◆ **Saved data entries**

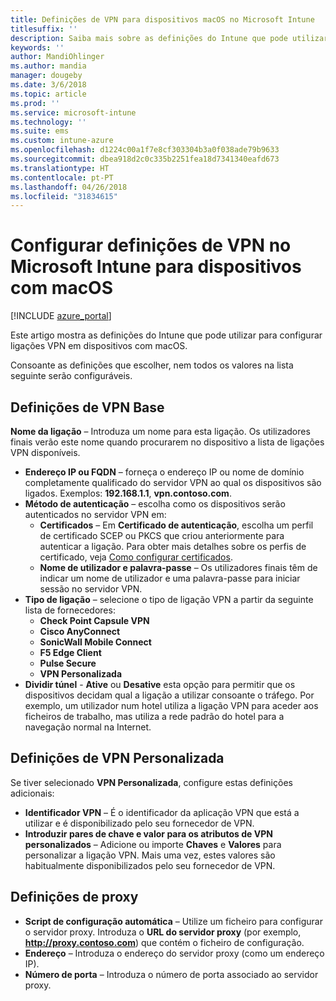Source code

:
 ```yaml
---
title: Definições de VPN para dispositivos macOS no Microsoft Intune
titlesuffix: ''
description: Saiba mais sobre as definições do Intune que pode utilizar para configurar ligações VPN em dispositivos macOS.
keywords: ''
author: MandiOhlinger
ms.author: mandia
manager: dougeby
ms.date: 3/6/2018
ms.topic: article
ms.prod: ''
ms.service: microsoft-intune
ms.technology: ''
ms.suite: ems
ms.custom: intune-azure
ms.openlocfilehash: d1224c00a1f7e8cf303304b3a0f038ade79b9633
ms.sourcegitcommit: dbea918d2c0c335b2251fea18d7341340eafd673
ms.translationtype: HT
ms.contentlocale: pt-PT
ms.lasthandoff: 04/26/2018
ms.locfileid: "31834615"
---
```

# <a name="configure-vpn-settings-in-microsoft-intune-for-devices-running-macos"></a>Configurar definições de VPN no Microsoft Intune para dispositivos com macOS

[!INCLUDE [azure_portal](./includes/azure_portal.md)]

Este artigo mostra as definições do Intune que pode utilizar para configurar ligações VPN em dispositivos com macOS.

Consoante as definições que escolher, nem todos os valores na lista seguinte serão configuráveis.

## <a name="base-vpn-settings"></a>Definições de VPN Base

**Nome da ligação** – Introduza um nome para esta ligação. Os utilizadores finais verão este nome quando procurarem no dispositivo a lista de ligações VPN disponíveis.
- **Endereço IP ou FQDN** – forneça o endereço IP ou nome de domínio completamente qualificado do servidor VPN ao qual os dispositivos são ligados. Exemplos: **192.168.1.1**, **vpn.contoso.com**.
- **Método de autenticação** – escolha como os dispositivos serão autenticados no servidor VPN em:
    - **Certificados** – Em **Certificado de autenticação**, escolha um perfil de certificado SCEP ou PKCS que criou anteriormente para autenticar a ligação. Para obter mais detalhes sobre os perfis de certificado, veja [Como configurar certificados](certificates-configure.md).
    - **Nome de utilizador e palavra-passe** – Os utilizadores finais têm de indicar um nome de utilizador e uma palavra-passe para iniciar sessão no servidor VPN.
- **Tipo de ligação** – selecione o tipo de ligação VPN a partir da seguinte lista de fornecedores:
    - **Check Point Capsule VPN**
    - **Cisco AnyConnect**
    - **SonicWall Mobile Connect**
    - **F5 Edge Client**
    - **Pulse Secure**
    - **VPN Personalizada**
- **Dividir túnel** - **Ative** ou **Desative** esta opção para permitir que os dispositivos decidam qual a ligação a utilizar consoante o tráfego. Por exemplo, um utilizador num hotel utiliza a ligação VPN para aceder aos ficheiros de trabalho, mas utiliza a rede padrão do hotel para a navegação normal na Internet.

<!--- **Per-app VPN** - Select this option if you want to associate this VPN connection with an iOS or macOS app so that the connection will be opened when the app is run. You can associate the VPN profile with an app when you assign the software. For more information, see [How to assign and monitor apps](apps-deploy.md). --->

## <a name="custom-vpn-settings"></a>Definições de VPN Personalizada

Se tiver selecionado **VPN Personalizada**, configure estas definições adicionais:

- **Identificador VPN** – É o identificador da aplicação VPN que está a utilizar e é disponibilizado pelo seu fornecedor de VPN.
- **Introduzir pares de chave e valor para os atributos de VPN personalizados** – Adicione ou importe **Chaves** e **Valores** para personalizar a ligação VPN. Mais uma vez, estes valores são habitualmente disponibilizados pelo seu fornecedor de VPN.


## <a name="proxy-settings"></a>Definições de proxy

- **Script de configuração automática** – Utilize um ficheiro para configurar o servidor proxy. Introduza o **URL do servidor proxy** (por exemplo, **http://proxy.contoso.com**) que contém o ficheiro de configuração.
- **Endereço** – Introduza o endereço do servidor proxy (como um endereço IP).
- **Número de porta** – Introduza o número de porta associado ao servidor proxy.
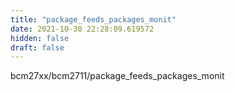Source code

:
 ```yaml
---
title: "package_feeds_packages_monit"
date: 2021-10-30 22:28:09.619572
hidden: false
draft: false
---
```


bcm27xx/bcm2711/package_feeds_packages_monit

◆ **Assignment**
In the records above, the line with "- **Certificados** –" marks the start and the line with "de VPN Personalizada" marks the end; copy that stretch exactly, both lines included, and nothing else.

◆ **Exercise response**
    - **Certificados** – Em **Certificado de autenticação**, escolha um perfil de certificado SCEP ou PKCS que criou anteriormente para autenticar a ligação. Para obter mais detalhes sobre os perfis de certificado, veja [Como configurar certificados](certificates-configure.md).
    - **Nome de utilizador e palavra-passe** – Os utilizadores finais têm de indicar um nome de utilizador e uma palavra-passe para iniciar sessão no servidor VPN.
- **Tipo de ligação** – selecione o tipo de ligação VPN a partir da seguinte lista de fornecedores:
    - **Check Point Capsule VPN**
    - **Cisco AnyConnect**
    - **SonicWall Mobile Connect**
    - **F5 Edge Client**
    - **Pulse Secure**
    - **VPN Personalizada**
- **Dividir túnel** - **Ative** ou **Desative** esta opção para permitir que os dispositivos decidam qual a ligação a utilizar consoante o tráfego. Por exemplo, um utilizador num hotel utiliza a ligação VPN para aceder aos ficheiros de trabalho, mas utiliza a rede padrão do hotel para a navegação normal na Internet.

<!--- **Per-app VPN** - Select this option if you want to associate this VPN connection with an iOS or macOS app so that the connection will be opened when the app is run. You can associate the VPN profile with an app when you assign the software. For more information, see [How to assign and monitor apps](apps-deploy.md). --->

## <a name="custom-vpn-settings"></a>Definições de VPN Personalizada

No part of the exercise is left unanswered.